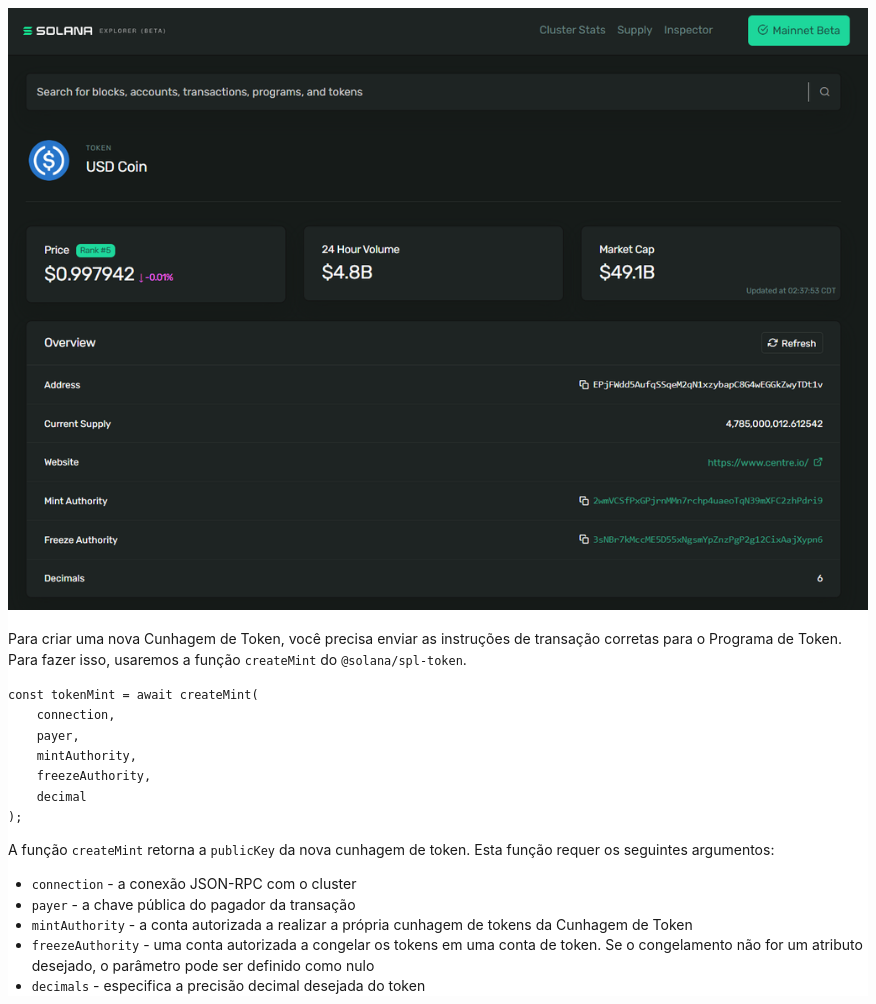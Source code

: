 ![Captura de tela da Cunhagem de Token do USDC](../../assets/token-program-usdc-mint.png)

Para criar uma nova Cunhagem de Token, você precisa enviar as instruções de transação corretas para o Programa de Token. Para fazer isso, usaremos a função `createMint` do `@solana/spl-token`.

```tsx
const tokenMint = await createMint(
    connection,
    payer,
    mintAuthority,
    freezeAuthority,
    decimal
);
```

 A função `createMint` retorna a `publicKey` da nova cunhagem de token. Esta função requer os seguintes argumentos:

- `connection` - a conexão JSON-RPC com o cluster
- `payer` - a chave pública do pagador da transação
- `mintAuthority` - a conta autorizada a realizar a própria cunhagem de tokens da Cunhagem de Token
- `freezeAuthority` - uma conta autorizada a congelar os tokens em uma conta de token. Se o congelamento não for um atributo desejado, o parâmetro pode ser definido como nulo
- `decimals` - especifica a precisão decimal desejada do token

::::

Problem description
Where a line in the listing above includes the string "mintAuthority", copy that line.

Solution for this problem
    mintAuthority,
- `mintAuthority` - a conta autorizada a realizar a própria cunhagem de tokens da Cunhagem de Token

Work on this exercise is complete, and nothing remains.